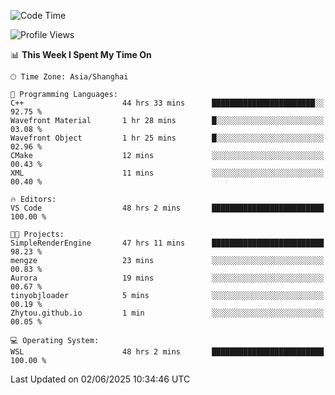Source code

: <!--START_SECTION:waka-->
![Code Time](http://img.shields.io/badge/Code%20Time-2%2C955%20hrs%2054%20mins-blue)

![Profile Views](http://img.shields.io/badge/Profile%20Views-0-blue)

📊 **This Week I Spent My Time On** 

```text
🕑︎ Time Zone: Asia/Shanghai

💬 Programming Languages: 
C++                      44 hrs 33 mins      ███████████████████████░░   92.75 % 
Wavefront Material       1 hr 28 mins        █░░░░░░░░░░░░░░░░░░░░░░░░   03.08 % 
Wavefront Object         1 hr 25 mins        █░░░░░░░░░░░░░░░░░░░░░░░░   02.96 % 
CMake                    12 mins             ░░░░░░░░░░░░░░░░░░░░░░░░░   00.43 % 
XML                      11 mins             ░░░░░░░░░░░░░░░░░░░░░░░░░   00.40 % 

🔥 Editors: 
VS Code                  48 hrs 2 mins       █████████████████████████   100.00 % 

🐱‍💻 Projects: 
SimpleRenderEngine       47 hrs 11 mins      █████████████████████████   98.23 % 
mengze                   23 mins             ░░░░░░░░░░░░░░░░░░░░░░░░░   00.83 % 
Aurora                   19 mins             ░░░░░░░░░░░░░░░░░░░░░░░░░   00.67 % 
tinyobjloader            5 mins              ░░░░░░░░░░░░░░░░░░░░░░░░░   00.19 % 
Zhytou.github.io         1 min               ░░░░░░░░░░░░░░░░░░░░░░░░░   00.05 % 

💻 Operating System: 
WSL                      48 hrs 2 mins       █████████████████████████   100.00 % 
```


 Last Updated on 02/06/2025 10:34:46 UTC
<!--END_SECTION:waka-->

- Exercise objective -
Could you retype each line of the material above exactly, skipping the pictures?

- Result for this exercise -
Source code

: <!--START_SECTION:waka-->
![Code Time](http://img.shields.io/badge/Code%20Time-2%2C955%20hrs%2054%20mins-blue)

![Profile Views](http://img.shields.io/badge/Profile%20Views-0-blue)

📊 **This Week I Spent My Time On** 

```text
🕑︎ Time Zone: Asia/Shanghai

💬 Programming Languages: 
C++                      44 hrs 33 mins      ███████████████████████░░   92.75 % 
Wavefront Material       1 hr 28 mins        █░░░░░░░░░░░░░░░░░░░░░░░░   03.08 % 
Wavefront Object         1 hr 25 mins        █░░░░░░░░░░░░░░░░░░░░░░░░   02.96 % 
CMake                    12 mins             ░░░░░░░░░░░░░░░░░░░░░░░░░   00.43 % 
XML                      11 mins             ░░░░░░░░░░░░░░░░░░░░░░░░░   00.40 % 

🔥 Editors: 
VS Code                  48 hrs 2 mins       █████████████████████████   100.00 % 

🐱‍💻 Projects: 
SimpleRenderEngine       47 hrs 11 mins      █████████████████████████   98.23 % 
mengze                   23 mins             ░░░░░░░░░░░░░░░░░░░░░░░░░   00.83 % 
Aurora                   19 mins             ░░░░░░░░░░░░░░░░░░░░░░░░░   00.67 % 
tinyobjloader            5 mins              ░░░░░░░░░░░░░░░░░░░░░░░░░   00.19 % 
Zhytou.github.io         1 min               ░░░░░░░░░░░░░░░░░░░░░░░░░   00.05 % 

💻 Operating System: 
WSL                      48 hrs 2 mins       █████████████████████████   100.00 % 
```


 Last Updated on 02/06/2025 10:34:46 UTC
<!--END_SECTION:waka-->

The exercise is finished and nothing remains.